House journal

A regular magazine or newsletter used in a company for its employees and also for an indirect image to outsiders.

House hold

The occupants of a house treated as a unit. A group of people staying together as a family; for demographic emotional and economic studies, all house-holds are taken together as a homogeneous sector.

House agency

An advertising agency of a company whose area of operation is not advertising as a business but prepare and display its own advertising.

Hotshot

(Informal) Ostentatiously aggressive.

Hot money

Any capital that moves frequently from one country to another in search of higher rate of interest is called hot money. Investment that is perched on liquid instruments for instant mobility.

Hot desking

The practice of sharing workspaces or moving from desk to desk according to needs; with high-tech I.T. system a stable or large office is assuming less importance.

Hostile take over

Purchasing enough of stocks of a company with a view to control it.

Horse power

A unit for measurement of power.

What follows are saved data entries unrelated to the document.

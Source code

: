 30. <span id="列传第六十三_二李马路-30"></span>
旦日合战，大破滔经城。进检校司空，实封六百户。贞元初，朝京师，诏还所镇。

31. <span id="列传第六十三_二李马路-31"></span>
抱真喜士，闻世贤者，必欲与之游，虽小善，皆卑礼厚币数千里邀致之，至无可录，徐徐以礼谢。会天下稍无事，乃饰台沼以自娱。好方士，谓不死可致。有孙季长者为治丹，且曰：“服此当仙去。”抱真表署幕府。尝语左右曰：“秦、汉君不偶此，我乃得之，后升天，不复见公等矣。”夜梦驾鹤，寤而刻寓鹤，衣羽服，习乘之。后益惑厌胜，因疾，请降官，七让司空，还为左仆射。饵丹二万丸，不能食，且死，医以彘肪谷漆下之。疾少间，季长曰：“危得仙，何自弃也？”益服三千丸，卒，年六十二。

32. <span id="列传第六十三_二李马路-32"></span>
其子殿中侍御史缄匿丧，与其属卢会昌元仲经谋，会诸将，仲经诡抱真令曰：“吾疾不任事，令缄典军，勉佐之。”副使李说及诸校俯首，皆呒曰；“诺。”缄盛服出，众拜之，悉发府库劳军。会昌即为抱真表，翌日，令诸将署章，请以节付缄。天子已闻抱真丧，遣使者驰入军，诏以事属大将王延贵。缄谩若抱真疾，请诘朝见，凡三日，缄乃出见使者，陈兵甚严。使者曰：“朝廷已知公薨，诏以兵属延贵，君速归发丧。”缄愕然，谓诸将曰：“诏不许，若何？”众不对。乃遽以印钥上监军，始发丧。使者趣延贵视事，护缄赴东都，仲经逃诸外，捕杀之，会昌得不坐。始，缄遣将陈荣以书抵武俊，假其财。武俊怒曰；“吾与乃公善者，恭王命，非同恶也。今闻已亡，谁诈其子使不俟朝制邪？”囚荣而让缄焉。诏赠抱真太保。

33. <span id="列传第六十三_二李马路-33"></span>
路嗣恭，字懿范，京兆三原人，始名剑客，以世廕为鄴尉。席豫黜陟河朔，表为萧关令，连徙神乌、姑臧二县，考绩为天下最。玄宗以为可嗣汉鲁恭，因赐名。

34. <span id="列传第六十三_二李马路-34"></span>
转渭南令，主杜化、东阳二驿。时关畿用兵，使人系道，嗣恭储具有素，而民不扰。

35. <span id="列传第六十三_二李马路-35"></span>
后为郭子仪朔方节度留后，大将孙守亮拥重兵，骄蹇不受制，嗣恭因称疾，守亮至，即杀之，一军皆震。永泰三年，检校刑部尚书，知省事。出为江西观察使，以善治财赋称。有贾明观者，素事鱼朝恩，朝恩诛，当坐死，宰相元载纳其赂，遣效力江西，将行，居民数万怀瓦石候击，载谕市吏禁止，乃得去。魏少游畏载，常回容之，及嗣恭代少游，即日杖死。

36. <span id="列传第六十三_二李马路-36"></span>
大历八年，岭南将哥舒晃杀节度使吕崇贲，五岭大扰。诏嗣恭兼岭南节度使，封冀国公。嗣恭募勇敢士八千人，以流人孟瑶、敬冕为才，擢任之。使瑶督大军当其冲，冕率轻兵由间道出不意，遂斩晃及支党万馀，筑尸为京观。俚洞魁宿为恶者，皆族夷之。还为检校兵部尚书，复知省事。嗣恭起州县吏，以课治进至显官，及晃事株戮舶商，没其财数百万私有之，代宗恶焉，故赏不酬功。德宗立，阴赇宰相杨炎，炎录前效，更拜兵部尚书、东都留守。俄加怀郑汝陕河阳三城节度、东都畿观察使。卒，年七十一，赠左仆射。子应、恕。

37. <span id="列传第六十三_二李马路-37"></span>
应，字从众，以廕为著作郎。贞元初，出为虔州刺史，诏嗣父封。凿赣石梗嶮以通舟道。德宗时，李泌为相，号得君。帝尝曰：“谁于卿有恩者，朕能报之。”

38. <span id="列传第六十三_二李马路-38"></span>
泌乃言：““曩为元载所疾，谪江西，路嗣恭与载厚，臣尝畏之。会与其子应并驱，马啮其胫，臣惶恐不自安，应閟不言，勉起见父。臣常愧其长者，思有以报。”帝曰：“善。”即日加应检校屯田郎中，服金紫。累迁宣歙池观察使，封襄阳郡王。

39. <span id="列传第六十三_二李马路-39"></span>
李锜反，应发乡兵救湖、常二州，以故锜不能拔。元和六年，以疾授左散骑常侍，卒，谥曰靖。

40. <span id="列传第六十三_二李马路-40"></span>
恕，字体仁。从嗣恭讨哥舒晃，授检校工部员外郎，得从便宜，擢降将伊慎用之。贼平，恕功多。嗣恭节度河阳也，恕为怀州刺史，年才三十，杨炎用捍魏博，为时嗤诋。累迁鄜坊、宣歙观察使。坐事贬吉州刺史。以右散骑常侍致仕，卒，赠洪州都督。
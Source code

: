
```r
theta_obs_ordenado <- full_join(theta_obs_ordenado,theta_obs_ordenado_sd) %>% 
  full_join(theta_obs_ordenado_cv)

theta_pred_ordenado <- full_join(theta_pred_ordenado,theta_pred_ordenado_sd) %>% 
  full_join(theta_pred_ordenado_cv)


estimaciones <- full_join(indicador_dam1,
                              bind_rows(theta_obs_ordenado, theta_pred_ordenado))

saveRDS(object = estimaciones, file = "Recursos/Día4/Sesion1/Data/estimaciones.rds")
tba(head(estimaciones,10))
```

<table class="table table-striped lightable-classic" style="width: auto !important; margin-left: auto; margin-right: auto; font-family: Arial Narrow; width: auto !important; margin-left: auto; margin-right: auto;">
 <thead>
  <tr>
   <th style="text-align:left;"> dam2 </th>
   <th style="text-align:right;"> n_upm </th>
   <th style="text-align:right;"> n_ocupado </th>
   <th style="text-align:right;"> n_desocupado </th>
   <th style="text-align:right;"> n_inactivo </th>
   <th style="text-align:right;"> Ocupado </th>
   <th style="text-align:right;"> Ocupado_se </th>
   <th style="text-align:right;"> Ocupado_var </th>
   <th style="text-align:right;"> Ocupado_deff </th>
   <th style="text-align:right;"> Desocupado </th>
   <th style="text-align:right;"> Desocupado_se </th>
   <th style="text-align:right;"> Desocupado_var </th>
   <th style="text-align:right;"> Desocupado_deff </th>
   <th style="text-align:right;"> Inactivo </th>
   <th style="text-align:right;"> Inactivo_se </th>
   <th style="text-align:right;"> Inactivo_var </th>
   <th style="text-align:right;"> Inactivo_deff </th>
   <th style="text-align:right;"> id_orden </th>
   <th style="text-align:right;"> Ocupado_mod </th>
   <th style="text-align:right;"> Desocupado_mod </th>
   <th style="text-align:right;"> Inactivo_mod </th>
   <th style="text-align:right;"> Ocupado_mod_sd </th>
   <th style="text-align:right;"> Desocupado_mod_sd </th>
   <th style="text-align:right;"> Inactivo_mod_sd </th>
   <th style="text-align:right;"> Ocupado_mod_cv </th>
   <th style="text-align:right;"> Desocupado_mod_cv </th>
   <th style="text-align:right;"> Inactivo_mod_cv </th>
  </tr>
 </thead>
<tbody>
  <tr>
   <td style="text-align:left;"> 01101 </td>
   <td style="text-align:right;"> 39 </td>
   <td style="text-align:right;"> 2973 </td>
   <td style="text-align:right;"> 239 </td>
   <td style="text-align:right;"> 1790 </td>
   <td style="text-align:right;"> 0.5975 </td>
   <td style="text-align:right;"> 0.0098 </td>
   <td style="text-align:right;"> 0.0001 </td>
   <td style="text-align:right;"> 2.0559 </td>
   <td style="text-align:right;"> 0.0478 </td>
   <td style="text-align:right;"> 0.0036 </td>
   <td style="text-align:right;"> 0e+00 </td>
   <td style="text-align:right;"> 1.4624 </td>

One horse power is equivalent to 746 watts.

Horizontal format

Old form of balance sheet, showing net assets (on the right) and capital employed (on the left) side by side.

Horizontal expansion

The growth effected in a firm by creation of additional facilities common with the increase in productive activities of the firm.

Horizontal buying

The practice of booking advertisement spaces in various types of publications simultaneously.

Hope

(Informal) Ostentation in the matter of promoting something.

Honorary secretary

A person who undertakes secretarial responsibility of an undertaking without remuneration or at a nominal honorarium.

Home shopping

Buying of items displayed on TV by making phone calls.

Home page

A web site’s main or central page, or, alternatively, the page that appears on your browser when you log on.

Holding power

The capacity of a TV programme to attract an audience for a full season.

Holding cost

The account spent in connection with carrying of inventory.

Holding company

A company that holds shares of other companies and thereby controls them.

Holder in due course

A term in bills of exchange or cheques. A holder in due course is a person who owns a bill on its face value without being aware of any early history.

Holder for value

A term used in negotiable instrument act. The value refers to the consideration behind a ‘bill’ through the same may refer to a prior debt or liability.